* Material provided *

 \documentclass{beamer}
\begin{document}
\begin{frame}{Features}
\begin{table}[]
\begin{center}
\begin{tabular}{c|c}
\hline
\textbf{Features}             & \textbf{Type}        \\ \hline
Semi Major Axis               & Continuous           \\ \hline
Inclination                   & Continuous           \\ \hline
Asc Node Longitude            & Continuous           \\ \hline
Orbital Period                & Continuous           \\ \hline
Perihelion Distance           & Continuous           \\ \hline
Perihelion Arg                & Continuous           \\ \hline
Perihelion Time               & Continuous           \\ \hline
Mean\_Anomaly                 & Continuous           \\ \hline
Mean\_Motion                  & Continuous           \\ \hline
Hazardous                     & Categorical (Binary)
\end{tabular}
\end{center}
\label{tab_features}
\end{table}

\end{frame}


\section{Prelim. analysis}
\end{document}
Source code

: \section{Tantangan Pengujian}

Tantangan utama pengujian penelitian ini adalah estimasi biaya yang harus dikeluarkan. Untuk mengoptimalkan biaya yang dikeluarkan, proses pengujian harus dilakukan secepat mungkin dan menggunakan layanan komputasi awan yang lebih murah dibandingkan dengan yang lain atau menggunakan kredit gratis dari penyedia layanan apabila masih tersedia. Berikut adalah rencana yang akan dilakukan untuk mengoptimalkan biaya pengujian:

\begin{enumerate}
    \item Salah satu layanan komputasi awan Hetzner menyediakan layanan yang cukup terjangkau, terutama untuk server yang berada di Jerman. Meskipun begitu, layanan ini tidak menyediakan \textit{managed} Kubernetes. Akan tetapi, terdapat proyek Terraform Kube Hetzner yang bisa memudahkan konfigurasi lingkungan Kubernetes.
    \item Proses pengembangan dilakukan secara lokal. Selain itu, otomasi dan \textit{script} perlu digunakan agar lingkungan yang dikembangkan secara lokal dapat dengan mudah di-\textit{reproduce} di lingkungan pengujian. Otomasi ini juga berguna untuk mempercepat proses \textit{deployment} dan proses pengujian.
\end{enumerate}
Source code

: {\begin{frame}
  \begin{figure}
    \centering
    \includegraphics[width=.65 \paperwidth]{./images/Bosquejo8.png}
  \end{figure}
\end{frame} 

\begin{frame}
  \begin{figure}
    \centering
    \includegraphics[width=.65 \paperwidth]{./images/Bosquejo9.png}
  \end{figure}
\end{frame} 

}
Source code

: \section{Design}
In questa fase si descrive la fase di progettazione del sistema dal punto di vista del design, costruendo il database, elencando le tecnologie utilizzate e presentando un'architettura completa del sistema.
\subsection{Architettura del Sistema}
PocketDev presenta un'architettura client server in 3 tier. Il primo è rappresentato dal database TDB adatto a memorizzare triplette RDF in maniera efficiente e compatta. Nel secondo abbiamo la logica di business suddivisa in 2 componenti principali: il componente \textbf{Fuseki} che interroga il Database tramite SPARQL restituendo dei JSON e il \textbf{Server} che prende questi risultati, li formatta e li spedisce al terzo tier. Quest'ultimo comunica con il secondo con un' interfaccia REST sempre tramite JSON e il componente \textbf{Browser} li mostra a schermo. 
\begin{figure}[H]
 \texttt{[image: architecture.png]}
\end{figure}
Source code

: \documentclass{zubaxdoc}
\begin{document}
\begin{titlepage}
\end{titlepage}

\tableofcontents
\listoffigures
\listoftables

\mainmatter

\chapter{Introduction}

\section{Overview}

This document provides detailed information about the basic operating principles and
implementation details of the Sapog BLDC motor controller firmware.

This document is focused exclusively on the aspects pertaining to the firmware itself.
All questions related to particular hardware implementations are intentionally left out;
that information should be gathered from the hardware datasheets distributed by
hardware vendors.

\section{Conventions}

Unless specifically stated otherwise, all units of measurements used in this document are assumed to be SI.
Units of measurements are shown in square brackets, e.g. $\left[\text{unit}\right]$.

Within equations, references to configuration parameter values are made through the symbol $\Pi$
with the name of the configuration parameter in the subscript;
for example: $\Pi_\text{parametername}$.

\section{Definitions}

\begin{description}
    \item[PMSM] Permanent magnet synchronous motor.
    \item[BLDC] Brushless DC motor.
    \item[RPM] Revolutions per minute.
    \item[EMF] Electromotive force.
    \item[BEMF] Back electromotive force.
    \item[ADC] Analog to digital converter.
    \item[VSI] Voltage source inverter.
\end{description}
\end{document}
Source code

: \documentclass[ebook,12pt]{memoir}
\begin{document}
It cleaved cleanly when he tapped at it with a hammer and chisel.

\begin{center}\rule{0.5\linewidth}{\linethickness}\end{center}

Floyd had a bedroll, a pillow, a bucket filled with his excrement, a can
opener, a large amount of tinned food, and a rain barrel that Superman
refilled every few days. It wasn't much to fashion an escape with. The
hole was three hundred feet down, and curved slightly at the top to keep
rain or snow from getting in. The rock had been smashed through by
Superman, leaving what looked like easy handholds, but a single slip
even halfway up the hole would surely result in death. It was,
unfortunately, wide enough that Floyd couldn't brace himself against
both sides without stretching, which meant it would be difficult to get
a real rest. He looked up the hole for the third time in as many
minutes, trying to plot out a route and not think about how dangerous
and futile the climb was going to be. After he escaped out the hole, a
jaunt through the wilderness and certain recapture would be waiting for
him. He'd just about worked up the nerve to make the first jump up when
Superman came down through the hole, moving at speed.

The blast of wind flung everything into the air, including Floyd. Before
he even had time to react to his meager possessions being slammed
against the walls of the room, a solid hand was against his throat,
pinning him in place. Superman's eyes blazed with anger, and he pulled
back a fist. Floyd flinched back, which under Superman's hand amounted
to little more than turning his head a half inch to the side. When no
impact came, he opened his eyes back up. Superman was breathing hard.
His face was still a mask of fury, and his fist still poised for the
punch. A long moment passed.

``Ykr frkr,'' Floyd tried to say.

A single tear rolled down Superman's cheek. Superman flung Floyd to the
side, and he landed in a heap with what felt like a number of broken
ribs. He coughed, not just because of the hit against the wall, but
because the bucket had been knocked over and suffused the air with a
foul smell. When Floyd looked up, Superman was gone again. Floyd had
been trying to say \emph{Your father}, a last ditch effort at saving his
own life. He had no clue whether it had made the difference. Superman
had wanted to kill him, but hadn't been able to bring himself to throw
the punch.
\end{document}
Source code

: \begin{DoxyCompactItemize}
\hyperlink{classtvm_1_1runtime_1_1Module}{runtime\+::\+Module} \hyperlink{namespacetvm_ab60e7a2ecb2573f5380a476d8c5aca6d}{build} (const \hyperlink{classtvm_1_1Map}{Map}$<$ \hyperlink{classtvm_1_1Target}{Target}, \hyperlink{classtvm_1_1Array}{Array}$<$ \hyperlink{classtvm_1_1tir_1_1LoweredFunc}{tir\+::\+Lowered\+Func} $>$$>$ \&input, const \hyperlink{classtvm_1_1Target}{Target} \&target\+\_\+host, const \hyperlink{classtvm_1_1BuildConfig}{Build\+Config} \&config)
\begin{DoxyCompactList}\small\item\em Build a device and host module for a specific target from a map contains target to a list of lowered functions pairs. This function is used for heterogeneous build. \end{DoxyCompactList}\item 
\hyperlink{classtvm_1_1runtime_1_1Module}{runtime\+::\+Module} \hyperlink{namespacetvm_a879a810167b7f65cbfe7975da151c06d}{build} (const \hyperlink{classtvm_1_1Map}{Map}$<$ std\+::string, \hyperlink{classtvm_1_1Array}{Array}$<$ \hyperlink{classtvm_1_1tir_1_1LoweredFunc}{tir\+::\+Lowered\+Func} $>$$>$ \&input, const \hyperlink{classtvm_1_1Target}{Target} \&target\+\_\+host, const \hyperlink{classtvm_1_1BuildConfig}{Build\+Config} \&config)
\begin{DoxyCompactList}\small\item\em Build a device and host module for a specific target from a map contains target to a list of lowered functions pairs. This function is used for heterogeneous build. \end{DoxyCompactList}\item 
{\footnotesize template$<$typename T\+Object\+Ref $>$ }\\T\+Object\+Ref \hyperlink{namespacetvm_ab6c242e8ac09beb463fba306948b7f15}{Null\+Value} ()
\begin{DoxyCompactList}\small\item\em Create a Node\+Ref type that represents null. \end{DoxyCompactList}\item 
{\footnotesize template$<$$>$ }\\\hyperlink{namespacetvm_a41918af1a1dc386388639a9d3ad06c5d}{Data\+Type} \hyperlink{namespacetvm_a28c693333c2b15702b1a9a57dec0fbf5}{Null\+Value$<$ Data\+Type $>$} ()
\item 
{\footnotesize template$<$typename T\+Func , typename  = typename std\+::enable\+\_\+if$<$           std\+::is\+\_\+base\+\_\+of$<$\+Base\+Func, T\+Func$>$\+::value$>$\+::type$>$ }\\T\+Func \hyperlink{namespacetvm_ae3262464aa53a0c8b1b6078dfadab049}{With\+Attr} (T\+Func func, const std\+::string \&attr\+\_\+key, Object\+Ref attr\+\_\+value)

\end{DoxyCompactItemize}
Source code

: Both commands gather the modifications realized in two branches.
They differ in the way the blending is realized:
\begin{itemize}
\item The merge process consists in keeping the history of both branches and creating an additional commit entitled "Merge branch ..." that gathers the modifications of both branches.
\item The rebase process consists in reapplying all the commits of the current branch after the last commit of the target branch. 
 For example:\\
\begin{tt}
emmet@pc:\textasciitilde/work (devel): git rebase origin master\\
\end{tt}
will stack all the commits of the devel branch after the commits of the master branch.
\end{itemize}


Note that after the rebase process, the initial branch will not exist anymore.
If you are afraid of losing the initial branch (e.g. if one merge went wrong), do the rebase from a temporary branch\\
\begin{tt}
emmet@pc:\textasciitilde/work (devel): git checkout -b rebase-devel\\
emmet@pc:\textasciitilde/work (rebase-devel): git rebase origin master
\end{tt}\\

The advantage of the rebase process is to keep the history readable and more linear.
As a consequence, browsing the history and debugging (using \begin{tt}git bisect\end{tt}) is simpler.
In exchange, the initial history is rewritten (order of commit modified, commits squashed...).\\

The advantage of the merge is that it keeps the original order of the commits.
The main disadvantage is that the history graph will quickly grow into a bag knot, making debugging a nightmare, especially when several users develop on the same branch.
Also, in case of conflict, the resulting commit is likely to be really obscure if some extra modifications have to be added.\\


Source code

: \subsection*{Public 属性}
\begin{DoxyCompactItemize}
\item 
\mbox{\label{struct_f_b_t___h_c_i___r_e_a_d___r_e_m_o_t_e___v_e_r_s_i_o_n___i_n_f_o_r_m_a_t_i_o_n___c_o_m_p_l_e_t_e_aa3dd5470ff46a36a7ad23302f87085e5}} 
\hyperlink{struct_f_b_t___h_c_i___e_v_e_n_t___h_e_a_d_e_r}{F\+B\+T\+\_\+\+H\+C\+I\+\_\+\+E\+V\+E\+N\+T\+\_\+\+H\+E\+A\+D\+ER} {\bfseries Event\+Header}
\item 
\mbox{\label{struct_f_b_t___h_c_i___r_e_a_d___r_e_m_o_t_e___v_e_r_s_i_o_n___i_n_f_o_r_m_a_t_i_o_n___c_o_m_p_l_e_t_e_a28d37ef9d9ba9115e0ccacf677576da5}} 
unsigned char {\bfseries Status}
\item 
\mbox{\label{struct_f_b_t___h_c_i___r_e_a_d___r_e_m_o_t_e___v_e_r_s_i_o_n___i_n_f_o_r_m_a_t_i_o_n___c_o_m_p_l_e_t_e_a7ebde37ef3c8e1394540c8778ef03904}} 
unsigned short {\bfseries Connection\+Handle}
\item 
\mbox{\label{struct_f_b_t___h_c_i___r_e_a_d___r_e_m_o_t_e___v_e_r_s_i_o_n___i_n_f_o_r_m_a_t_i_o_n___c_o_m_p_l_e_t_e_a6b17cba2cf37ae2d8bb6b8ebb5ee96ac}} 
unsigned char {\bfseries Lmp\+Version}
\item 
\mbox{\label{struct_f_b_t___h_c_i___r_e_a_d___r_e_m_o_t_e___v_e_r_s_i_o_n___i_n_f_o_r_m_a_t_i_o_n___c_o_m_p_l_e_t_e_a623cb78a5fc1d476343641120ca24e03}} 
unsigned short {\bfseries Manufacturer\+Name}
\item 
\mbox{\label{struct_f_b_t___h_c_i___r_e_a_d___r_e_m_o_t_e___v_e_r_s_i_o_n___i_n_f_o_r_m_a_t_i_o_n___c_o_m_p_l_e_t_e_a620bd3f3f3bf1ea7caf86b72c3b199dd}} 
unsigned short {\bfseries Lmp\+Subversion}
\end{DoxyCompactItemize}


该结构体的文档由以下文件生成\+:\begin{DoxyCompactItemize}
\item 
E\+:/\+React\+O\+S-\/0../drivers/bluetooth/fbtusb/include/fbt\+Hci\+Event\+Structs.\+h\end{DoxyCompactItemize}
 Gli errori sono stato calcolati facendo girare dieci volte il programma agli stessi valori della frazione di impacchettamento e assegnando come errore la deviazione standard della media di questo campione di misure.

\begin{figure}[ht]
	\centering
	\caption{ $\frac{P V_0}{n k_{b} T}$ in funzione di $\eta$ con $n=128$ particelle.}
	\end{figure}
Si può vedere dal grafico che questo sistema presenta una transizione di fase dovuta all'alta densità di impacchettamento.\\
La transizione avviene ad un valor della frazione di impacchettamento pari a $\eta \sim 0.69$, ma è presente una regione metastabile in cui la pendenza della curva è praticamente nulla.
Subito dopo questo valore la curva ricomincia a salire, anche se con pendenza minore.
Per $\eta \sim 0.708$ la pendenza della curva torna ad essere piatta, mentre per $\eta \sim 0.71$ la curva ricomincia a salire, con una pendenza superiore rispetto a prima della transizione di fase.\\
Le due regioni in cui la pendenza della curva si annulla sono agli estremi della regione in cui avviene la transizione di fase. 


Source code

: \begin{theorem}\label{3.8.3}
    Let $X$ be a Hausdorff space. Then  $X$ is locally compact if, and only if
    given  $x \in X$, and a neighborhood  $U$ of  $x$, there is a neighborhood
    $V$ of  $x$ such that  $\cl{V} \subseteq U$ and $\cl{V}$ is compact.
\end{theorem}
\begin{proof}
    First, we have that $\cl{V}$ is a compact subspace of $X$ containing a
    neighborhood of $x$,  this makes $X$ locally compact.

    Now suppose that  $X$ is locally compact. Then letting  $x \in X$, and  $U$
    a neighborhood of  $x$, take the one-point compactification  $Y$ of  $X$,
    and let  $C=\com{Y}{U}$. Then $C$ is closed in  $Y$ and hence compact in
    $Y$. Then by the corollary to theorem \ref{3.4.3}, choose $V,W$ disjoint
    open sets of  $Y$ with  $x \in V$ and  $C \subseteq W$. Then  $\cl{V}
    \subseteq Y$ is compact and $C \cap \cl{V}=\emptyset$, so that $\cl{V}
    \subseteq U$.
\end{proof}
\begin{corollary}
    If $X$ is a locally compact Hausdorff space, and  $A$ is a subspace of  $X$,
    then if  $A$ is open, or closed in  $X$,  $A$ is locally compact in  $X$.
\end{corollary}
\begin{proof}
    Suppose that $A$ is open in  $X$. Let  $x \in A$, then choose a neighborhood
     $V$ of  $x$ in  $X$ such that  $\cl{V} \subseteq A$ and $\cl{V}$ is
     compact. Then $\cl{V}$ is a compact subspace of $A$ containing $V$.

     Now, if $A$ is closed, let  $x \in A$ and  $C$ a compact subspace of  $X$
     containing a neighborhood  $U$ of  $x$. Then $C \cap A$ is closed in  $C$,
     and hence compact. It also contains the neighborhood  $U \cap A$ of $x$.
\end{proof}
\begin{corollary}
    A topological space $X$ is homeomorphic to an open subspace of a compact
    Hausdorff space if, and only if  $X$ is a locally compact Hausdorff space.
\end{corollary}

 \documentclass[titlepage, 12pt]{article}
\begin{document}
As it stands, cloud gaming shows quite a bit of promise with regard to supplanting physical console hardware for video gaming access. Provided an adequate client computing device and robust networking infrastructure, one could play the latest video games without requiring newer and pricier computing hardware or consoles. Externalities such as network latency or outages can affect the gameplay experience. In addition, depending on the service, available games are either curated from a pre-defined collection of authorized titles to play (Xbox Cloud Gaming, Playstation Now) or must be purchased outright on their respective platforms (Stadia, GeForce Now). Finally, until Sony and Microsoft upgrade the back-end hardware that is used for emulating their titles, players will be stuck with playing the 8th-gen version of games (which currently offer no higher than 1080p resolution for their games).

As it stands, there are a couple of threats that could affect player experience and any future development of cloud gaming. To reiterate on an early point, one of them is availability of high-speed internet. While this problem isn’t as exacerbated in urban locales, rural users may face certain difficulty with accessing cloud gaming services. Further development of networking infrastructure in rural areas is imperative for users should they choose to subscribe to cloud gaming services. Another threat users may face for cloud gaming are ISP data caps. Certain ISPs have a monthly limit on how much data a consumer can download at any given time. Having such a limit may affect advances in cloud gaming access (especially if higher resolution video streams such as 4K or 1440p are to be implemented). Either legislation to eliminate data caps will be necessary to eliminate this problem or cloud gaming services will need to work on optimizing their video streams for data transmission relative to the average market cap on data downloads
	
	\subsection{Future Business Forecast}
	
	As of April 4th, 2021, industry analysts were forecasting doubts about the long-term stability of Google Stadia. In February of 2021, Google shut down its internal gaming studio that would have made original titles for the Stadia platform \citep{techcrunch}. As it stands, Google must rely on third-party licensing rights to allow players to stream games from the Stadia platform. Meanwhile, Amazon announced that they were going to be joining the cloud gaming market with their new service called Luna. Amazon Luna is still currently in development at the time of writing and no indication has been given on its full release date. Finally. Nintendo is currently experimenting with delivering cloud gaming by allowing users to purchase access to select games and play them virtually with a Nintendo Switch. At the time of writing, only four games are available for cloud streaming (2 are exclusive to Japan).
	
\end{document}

* Task item *
Repeat, exactly as they stand above, the lines from the line with "Unless specifically stated" to the line with "minutes, trying to", both lines included.

* Response for this exercise *
Unless specifically stated otherwise, all units of measurements used in this document are assumed to be SI.
Units of measurements are shown in square brackets, e.g. $\left[\text{unit}\right]$.

Within equations, references to configuration parameter values are made through the symbol $\Pi$
with the name of the configuration parameter in the subscript;
for example: $\Pi_\text{parametername}$.

\section{Definitions}

\begin{description}
    \item[PMSM] Permanent magnet synchronous motor.
    \item[BLDC] Brushless DC motor.
    \item[RPM] Revolutions per minute.
    \item[EMF] Electromotive force.
    \item[BEMF] Back electromotive force.
    \item[ADC] Analog to digital converter.
    \item[VSI] Voltage source inverter.
\end{description}
\end{document}
Source code

: \documentclass[ebook,12pt]{memoir}
\begin{document}
It cleaved cleanly when he tapped at it with a hammer and chisel.

\begin{center}\rule{0.5\linewidth}{\linethickness}\end{center}

Floyd had a bedroll, a pillow, a bucket filled with his excrement, a can
opener, a large amount of tinned food, and a rain barrel that Superman
refilled every few days. It wasn't much to fashion an escape with. The
hole was three hundred feet down, and curved slightly at the top to keep
rain or snow from getting in. The rock had been smashed through by
Superman, leaving what looked like easy handholds, but a single slip
even halfway up the hole would surely result in death. It was,
unfortunately, wide enough that Floyd couldn't brace himself against
both sides without stretching, which meant it would be difficult to get
a real rest. He looked up the hole for the third time in as many
minutes, trying to plot out a route and not think about how dangerous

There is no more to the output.